I’d forgotten how good fresh pasta is. It was a recent visit to my Great Grandmother’s that swayed me back to the virtues of making pasta from scratch. When we gather as a family together to eat at her home, my Great Grandmother almost always makes gnocchi. We hanker for her gnocchi whenever we come over for dinner and fervently hope there might be leftover gnocchi to take home with us to freeze for another day.
The gnocchi recipe my Great Grandmother taught us is made up of boiled starchy potatoes combined with flour and an egg. She doesn’t measure the ingredients (Italian Grandmothers never do) – it’s all by taste and touch.
She turns 90 years old this month and continues to astound me with her strength and resilience. She is a tiny woman who laughs easily and loves to cook and feed the people she loves. Her door is always open to family and friends. Side-by-side in her kitchen on a Sunday afternoon, we made the kind of gnocchi she has been making for years.
We were careful not to over-knead the dough to avoid tough and chewy gnocchi. We rolled out the dough into long thin ropes then cut small pieces to roll on the gnocchi boards or forks. Everything was lightly floured to avoid the dough sticking and we worked fairly quickly. The process doesn’t take kindly to interruptions because the longer the dough sits, the softer and stickier it gets.

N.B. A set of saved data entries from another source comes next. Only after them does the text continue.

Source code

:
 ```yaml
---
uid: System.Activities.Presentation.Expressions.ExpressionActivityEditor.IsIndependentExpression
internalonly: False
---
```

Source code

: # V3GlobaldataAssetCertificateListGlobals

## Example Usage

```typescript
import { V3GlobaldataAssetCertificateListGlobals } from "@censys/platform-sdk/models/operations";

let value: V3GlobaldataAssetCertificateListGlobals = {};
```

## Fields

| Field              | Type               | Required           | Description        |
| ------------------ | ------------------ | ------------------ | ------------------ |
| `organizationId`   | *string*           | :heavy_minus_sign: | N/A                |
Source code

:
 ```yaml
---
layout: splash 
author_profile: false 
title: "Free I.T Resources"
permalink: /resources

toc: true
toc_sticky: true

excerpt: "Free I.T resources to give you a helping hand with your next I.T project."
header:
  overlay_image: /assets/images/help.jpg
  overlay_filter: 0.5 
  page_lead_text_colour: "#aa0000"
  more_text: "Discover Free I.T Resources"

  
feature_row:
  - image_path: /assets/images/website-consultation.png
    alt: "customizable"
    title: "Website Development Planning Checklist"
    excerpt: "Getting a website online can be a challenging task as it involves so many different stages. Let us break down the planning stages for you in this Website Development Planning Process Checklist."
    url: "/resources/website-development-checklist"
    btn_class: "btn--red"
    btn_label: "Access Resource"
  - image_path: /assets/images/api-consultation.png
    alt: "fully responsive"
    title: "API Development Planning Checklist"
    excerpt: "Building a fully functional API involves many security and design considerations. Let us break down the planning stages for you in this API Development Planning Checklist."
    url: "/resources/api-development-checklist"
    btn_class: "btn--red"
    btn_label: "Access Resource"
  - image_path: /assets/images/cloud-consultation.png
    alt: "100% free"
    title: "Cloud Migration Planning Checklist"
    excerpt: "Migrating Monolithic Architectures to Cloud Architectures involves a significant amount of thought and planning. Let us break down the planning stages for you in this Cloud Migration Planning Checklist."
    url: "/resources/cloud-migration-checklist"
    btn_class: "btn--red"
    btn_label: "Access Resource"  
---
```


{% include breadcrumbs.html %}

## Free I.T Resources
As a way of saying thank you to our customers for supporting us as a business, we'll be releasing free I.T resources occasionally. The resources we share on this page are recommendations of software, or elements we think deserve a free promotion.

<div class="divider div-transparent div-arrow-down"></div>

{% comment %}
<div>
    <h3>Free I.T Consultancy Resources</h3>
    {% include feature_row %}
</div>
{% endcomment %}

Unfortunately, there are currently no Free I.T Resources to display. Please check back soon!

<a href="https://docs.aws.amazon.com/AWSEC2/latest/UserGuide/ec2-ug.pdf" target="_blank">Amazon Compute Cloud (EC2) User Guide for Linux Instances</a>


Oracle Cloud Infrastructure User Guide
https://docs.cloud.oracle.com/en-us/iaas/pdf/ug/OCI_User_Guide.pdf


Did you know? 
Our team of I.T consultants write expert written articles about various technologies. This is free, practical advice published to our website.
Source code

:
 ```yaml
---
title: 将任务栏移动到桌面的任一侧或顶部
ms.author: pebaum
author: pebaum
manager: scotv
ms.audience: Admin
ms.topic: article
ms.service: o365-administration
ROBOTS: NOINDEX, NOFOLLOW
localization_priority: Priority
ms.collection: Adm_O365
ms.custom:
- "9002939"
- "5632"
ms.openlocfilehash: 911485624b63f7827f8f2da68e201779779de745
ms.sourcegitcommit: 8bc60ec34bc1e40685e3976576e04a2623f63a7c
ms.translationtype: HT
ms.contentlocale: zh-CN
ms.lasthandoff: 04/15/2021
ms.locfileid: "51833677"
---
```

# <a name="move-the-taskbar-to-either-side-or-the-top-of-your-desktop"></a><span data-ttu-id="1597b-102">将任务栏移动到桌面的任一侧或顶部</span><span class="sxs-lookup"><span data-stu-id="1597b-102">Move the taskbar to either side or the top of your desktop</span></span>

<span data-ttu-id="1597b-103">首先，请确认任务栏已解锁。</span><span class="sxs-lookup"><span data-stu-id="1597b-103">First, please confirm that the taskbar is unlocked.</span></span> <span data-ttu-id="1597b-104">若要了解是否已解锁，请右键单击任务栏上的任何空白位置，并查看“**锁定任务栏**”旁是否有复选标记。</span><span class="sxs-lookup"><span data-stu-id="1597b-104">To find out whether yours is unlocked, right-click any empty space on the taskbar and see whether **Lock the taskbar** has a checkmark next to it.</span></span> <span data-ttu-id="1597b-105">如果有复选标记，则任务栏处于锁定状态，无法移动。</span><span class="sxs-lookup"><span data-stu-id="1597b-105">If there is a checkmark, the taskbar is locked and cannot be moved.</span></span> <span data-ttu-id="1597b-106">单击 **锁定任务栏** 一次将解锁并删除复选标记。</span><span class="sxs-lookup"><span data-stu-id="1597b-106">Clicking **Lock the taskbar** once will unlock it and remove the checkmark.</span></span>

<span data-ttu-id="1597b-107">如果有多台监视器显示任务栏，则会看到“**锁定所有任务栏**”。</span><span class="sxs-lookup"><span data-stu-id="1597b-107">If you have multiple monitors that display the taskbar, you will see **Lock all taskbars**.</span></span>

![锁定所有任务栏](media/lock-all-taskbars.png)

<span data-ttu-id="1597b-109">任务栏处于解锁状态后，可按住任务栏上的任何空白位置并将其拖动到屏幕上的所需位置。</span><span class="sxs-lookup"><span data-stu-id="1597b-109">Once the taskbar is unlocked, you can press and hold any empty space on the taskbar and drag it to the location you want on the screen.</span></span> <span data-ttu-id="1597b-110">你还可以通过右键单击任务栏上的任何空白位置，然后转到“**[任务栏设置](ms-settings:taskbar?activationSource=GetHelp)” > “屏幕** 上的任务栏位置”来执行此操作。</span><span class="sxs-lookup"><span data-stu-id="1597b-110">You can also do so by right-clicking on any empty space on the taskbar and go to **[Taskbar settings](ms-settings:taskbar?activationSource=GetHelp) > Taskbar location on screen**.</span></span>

We’ve since tweaked her version a little. We bake the potatoes whole in the oven for an hour instead of boiling them. We also use a lot less flour – just enough doppio zero to form a smooth, slightly sticky but workable ball of dough. The secret (we’ve come to realise) to light and delicate potato pillows, is getting the potatoes as dry as possible and then little flour is needed. We’ll be making gnocchi our own way but thinking of my Great Grandmother – it’s dishes like these that memories are kept.